◆ EXERCISE REQUIREMENTS
Make a tally of the lines in the records that include the string "October", and give only that number.

───── RECORDED INFORMATION

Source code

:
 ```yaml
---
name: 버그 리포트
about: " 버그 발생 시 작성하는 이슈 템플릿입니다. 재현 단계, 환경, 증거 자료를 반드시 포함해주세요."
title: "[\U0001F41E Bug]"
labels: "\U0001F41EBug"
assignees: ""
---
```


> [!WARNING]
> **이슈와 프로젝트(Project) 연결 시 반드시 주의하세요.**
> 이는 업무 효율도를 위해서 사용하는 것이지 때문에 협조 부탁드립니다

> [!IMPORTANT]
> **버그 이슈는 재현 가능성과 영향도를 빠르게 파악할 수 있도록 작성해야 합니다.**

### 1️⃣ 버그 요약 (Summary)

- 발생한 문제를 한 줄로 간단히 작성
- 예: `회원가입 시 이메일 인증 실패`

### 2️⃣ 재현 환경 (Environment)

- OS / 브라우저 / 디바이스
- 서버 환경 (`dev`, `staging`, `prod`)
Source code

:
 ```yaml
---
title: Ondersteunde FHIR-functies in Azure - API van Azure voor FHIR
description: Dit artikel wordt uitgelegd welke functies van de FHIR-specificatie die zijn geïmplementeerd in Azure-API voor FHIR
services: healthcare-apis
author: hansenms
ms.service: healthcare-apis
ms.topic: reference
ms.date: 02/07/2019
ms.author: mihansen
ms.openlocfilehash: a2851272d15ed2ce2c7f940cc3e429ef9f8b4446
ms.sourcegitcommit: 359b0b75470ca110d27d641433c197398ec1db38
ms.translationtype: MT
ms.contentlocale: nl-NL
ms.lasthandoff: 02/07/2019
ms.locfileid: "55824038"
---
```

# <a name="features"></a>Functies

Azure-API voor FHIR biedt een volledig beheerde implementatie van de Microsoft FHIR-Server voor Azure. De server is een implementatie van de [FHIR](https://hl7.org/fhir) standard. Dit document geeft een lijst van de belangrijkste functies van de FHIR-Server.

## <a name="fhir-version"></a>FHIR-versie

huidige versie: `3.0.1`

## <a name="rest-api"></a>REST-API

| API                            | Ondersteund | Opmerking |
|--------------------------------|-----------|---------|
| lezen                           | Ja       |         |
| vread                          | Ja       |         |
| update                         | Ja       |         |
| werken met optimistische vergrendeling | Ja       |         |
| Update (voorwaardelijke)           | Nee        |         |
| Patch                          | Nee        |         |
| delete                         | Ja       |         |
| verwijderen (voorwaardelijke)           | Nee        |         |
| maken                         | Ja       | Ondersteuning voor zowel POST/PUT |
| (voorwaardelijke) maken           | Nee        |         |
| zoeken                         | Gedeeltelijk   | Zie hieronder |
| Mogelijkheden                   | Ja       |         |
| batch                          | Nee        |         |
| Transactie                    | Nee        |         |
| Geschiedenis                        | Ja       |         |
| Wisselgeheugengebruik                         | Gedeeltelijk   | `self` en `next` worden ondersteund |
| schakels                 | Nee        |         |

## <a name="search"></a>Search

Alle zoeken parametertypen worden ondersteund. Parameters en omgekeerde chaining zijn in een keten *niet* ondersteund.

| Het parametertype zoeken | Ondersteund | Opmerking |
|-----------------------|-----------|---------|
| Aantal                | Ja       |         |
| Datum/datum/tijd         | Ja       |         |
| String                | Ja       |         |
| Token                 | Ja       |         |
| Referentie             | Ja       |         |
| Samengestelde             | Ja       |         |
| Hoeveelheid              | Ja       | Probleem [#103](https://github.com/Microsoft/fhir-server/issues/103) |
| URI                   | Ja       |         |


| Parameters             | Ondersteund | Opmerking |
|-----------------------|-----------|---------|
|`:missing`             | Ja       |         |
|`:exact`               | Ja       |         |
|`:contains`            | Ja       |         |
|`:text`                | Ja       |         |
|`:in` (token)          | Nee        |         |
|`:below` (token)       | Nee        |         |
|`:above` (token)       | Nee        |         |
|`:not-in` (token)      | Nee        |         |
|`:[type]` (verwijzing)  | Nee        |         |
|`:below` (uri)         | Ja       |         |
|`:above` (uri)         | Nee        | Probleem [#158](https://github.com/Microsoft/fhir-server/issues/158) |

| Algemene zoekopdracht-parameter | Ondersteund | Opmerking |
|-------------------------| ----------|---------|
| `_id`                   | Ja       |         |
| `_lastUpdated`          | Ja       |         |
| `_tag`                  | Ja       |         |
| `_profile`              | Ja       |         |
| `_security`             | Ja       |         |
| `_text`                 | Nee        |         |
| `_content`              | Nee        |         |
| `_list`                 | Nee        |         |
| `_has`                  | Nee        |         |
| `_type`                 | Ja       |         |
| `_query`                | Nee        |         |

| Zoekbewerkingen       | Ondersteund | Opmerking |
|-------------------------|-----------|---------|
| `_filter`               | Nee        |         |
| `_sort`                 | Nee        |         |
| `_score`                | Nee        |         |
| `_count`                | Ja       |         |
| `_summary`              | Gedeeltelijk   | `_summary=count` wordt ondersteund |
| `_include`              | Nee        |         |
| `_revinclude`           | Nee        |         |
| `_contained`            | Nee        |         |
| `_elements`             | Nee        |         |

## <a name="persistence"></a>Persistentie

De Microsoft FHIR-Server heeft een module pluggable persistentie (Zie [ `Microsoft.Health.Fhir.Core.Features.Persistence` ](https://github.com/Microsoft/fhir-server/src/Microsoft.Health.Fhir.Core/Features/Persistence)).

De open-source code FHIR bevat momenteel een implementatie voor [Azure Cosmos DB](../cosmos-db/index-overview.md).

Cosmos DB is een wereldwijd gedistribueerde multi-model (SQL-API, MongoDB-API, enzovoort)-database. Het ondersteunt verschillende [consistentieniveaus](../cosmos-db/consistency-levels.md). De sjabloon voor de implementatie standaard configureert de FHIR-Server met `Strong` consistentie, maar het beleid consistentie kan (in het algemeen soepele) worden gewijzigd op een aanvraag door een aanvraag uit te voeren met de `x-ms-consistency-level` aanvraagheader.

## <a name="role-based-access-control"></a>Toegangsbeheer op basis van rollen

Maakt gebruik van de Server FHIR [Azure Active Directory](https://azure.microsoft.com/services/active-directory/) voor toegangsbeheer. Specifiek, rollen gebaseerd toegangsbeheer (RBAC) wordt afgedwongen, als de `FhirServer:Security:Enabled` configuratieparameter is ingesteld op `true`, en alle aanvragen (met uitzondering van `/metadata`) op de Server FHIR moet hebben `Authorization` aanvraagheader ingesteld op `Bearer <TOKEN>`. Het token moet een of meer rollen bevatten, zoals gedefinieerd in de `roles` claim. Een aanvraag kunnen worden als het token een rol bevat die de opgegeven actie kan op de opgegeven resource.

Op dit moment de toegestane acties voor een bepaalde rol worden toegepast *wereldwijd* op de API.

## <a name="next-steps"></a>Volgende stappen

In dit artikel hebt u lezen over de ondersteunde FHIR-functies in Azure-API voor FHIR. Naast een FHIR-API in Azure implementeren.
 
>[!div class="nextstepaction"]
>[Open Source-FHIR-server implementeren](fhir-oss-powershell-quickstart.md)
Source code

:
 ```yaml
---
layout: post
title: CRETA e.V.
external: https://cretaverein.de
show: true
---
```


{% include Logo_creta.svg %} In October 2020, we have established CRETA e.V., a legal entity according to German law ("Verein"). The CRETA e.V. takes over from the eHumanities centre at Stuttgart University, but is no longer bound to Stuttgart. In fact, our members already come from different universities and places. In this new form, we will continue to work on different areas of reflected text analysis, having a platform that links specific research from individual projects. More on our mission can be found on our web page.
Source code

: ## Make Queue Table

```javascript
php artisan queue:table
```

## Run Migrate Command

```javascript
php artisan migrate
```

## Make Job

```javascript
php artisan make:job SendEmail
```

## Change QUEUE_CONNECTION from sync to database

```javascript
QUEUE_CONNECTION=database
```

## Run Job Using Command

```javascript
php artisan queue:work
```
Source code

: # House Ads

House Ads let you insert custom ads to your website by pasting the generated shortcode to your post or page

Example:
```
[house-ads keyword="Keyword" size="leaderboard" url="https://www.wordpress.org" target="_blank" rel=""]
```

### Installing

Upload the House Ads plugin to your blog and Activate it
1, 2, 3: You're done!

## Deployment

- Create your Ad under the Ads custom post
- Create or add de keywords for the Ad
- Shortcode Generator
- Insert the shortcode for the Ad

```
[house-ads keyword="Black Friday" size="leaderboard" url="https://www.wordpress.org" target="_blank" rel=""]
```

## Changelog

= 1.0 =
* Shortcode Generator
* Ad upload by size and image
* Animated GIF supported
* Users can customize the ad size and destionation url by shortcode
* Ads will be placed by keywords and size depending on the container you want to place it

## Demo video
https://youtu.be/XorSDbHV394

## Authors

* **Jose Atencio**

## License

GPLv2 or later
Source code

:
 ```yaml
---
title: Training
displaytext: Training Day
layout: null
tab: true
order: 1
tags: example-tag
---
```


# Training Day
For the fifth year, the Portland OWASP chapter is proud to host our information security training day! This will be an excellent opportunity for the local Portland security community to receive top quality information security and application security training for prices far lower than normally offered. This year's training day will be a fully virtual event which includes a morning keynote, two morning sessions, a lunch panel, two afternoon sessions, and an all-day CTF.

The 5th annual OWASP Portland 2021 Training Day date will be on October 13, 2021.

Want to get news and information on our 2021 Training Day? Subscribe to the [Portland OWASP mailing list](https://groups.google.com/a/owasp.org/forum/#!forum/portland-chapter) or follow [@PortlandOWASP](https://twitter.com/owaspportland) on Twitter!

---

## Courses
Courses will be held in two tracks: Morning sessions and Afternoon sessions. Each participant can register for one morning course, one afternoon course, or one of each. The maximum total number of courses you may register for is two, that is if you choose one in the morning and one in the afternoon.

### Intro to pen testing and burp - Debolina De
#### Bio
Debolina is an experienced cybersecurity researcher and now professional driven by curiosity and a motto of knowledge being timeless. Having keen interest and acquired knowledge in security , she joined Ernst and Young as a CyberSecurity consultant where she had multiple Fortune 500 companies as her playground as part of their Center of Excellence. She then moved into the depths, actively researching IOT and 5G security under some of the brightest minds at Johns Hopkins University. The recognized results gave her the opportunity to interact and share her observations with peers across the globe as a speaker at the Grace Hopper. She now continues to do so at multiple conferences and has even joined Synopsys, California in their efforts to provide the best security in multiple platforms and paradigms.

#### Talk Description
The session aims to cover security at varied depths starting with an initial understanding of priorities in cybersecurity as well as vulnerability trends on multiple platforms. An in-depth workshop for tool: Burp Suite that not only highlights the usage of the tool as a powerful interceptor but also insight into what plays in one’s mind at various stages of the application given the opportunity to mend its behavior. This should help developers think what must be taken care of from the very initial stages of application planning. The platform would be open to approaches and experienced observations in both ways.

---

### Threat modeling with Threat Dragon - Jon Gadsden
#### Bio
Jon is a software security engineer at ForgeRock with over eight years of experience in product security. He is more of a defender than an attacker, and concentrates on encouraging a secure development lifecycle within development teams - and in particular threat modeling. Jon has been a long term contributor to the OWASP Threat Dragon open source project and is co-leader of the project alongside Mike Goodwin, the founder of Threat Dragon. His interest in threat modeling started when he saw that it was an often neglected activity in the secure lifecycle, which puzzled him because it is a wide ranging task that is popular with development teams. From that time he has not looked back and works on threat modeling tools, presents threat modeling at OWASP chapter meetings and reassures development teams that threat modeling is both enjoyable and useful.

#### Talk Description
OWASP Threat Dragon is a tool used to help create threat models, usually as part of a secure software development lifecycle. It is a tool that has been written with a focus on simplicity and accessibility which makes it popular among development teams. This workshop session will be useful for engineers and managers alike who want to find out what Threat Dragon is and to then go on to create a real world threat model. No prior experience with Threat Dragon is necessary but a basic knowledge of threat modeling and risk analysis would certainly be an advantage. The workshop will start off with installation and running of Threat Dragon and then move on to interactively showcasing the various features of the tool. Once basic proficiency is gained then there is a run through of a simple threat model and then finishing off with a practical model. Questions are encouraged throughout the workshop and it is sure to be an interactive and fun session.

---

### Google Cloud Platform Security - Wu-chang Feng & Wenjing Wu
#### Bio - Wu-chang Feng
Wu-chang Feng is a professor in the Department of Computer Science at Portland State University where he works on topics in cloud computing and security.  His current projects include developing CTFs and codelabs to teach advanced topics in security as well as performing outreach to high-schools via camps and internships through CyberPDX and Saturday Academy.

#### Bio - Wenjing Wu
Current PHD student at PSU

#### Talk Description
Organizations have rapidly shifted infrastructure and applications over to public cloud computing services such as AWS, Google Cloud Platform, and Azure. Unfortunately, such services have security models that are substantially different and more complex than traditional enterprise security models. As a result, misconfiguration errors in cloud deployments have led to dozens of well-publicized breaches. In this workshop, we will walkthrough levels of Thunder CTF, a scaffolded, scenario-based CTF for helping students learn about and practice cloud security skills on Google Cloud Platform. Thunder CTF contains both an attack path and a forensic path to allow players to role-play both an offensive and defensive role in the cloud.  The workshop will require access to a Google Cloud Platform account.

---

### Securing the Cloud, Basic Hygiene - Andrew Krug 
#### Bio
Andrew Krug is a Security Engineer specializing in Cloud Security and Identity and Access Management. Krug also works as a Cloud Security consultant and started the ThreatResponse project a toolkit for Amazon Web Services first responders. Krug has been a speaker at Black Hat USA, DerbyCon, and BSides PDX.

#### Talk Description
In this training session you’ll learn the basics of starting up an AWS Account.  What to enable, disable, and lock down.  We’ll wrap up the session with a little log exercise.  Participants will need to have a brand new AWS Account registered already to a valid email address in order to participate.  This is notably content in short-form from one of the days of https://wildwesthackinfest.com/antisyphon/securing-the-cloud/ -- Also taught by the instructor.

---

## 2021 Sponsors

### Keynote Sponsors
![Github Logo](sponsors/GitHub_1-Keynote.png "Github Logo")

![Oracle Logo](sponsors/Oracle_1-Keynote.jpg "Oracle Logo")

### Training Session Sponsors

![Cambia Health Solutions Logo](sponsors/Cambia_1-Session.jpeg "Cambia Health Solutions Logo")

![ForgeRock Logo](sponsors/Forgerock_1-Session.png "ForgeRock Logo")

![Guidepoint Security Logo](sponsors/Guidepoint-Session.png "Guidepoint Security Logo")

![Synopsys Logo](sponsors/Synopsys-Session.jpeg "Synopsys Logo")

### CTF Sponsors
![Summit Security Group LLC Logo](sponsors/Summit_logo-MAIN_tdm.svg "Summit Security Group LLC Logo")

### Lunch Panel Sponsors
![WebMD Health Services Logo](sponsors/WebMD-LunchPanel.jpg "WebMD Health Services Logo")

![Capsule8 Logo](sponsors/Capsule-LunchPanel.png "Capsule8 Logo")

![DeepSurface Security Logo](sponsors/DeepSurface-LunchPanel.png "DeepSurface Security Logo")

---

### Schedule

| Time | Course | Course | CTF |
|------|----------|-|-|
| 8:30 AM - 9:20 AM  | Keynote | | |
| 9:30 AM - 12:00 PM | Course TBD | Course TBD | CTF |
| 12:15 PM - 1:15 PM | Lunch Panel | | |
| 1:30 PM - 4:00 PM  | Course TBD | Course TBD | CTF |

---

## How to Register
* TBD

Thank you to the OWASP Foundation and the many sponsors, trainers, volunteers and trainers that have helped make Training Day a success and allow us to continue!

──────────

◆ WORKED SOLUTION
2